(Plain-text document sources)
=== Section Start ===
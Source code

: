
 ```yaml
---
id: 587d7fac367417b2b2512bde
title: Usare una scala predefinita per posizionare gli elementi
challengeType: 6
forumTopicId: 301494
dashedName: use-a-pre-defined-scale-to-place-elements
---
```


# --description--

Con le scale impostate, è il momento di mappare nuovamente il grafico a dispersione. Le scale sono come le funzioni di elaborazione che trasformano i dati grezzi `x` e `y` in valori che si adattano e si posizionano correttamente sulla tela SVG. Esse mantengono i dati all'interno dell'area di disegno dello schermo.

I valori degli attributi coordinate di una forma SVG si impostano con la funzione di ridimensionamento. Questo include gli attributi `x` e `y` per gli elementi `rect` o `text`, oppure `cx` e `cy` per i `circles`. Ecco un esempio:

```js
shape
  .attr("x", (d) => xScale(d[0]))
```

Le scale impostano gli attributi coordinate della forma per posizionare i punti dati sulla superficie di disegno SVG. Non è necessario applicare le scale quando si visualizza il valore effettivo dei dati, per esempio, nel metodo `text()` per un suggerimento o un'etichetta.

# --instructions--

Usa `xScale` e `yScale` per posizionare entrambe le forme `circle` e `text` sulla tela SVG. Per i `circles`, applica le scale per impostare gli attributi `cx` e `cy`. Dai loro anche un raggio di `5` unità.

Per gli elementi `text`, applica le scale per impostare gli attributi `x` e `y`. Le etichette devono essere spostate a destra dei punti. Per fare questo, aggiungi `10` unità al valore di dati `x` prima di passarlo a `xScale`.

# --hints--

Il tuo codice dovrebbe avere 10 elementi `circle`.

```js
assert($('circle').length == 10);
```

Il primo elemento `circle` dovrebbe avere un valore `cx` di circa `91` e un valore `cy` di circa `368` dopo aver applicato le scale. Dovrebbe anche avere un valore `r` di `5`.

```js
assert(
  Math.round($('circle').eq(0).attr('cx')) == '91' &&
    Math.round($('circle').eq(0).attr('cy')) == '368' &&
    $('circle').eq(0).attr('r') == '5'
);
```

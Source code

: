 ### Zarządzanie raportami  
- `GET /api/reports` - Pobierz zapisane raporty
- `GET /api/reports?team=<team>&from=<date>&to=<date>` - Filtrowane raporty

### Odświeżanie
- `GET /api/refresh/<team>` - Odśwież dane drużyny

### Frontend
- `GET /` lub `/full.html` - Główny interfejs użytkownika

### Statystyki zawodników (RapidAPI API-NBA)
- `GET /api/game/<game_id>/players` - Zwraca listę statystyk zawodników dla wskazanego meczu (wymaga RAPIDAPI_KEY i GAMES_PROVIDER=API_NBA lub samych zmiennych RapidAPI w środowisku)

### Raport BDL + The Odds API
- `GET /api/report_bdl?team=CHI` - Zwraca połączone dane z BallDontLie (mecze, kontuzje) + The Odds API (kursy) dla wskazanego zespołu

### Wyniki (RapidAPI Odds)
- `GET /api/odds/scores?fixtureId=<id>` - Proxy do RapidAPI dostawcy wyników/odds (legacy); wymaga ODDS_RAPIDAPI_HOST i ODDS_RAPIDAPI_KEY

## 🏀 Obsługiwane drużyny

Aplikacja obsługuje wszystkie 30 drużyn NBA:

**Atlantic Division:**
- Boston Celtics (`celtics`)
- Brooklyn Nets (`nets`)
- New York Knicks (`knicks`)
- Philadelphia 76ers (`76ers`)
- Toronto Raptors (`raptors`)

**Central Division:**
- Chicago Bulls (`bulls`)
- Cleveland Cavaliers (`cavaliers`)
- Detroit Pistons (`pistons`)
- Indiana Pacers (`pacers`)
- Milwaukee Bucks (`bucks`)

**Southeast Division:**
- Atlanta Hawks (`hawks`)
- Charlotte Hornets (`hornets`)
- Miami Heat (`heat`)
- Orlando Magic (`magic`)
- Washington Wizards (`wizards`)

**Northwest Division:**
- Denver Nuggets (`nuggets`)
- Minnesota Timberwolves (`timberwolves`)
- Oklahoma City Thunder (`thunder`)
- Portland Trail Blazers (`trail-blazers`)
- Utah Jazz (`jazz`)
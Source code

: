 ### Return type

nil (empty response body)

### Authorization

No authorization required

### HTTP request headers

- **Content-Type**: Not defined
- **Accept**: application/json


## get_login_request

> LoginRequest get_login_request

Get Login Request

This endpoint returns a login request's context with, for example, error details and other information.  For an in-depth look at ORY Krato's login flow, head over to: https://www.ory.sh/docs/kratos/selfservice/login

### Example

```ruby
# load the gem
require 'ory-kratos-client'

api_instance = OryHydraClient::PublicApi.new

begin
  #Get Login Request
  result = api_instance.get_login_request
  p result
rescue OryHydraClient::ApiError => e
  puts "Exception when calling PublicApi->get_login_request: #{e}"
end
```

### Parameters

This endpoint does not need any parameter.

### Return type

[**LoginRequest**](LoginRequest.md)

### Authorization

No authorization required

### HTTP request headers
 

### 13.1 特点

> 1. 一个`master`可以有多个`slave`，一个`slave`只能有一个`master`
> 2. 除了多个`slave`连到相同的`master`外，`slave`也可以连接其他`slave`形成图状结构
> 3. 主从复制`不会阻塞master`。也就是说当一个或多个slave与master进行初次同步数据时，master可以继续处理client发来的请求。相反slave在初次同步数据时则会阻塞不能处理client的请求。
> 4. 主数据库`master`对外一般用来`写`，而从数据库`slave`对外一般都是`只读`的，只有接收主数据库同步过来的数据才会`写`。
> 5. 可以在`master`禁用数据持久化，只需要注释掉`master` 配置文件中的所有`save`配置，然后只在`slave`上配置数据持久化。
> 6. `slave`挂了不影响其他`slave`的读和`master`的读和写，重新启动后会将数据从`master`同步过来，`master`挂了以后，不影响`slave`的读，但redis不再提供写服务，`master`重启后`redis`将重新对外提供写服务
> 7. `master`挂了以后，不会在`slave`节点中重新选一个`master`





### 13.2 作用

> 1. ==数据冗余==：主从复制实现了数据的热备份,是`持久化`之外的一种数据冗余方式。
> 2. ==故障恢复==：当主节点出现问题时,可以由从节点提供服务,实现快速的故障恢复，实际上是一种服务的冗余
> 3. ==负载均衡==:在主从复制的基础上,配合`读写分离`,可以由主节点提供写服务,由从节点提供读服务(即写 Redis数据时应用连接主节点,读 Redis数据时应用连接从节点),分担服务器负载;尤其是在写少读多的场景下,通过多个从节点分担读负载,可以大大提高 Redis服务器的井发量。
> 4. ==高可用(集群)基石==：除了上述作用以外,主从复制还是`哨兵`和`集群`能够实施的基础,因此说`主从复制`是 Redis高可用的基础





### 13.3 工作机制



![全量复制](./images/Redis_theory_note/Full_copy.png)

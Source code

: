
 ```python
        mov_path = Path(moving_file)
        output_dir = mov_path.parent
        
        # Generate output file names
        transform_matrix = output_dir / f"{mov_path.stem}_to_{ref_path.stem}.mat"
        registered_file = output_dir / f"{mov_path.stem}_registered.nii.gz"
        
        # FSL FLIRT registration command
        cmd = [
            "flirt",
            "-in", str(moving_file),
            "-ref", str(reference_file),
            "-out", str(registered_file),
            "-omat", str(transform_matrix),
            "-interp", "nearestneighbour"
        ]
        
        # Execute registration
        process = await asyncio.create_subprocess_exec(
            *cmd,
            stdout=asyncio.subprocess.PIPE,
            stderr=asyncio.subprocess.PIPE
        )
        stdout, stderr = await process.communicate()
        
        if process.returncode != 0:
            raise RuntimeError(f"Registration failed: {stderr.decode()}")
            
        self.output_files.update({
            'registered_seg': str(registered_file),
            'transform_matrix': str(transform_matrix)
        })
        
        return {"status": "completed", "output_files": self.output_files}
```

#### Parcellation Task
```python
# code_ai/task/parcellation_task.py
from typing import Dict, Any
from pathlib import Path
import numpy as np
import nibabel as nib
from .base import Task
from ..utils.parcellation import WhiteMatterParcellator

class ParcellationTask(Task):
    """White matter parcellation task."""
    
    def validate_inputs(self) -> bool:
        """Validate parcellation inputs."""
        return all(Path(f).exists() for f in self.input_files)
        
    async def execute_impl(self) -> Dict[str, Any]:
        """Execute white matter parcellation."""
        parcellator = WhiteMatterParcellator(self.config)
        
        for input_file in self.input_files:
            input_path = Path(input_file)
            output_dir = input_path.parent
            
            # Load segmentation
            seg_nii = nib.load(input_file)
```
=== Section End ===
» TASK
Filter on the word "wskazanego": copy each matching line from the entries above.

» TASK SOLUTION
- `GET /api/game/<game_id>/players` - Zwraca listę statystyk zawodników dla wskazanego meczu (wymaga RAPIDAPI_KEY i GAMES_PROVIDER=API_NBA lub samych zmiennych RapidAPI w środowisku)
- `GET /api/report_bdl?team=CHI` - Zwraca połączone dane z BallDontLie (mecze, kontuzje) + The Odds API (kursy) dla wskazanego zespołu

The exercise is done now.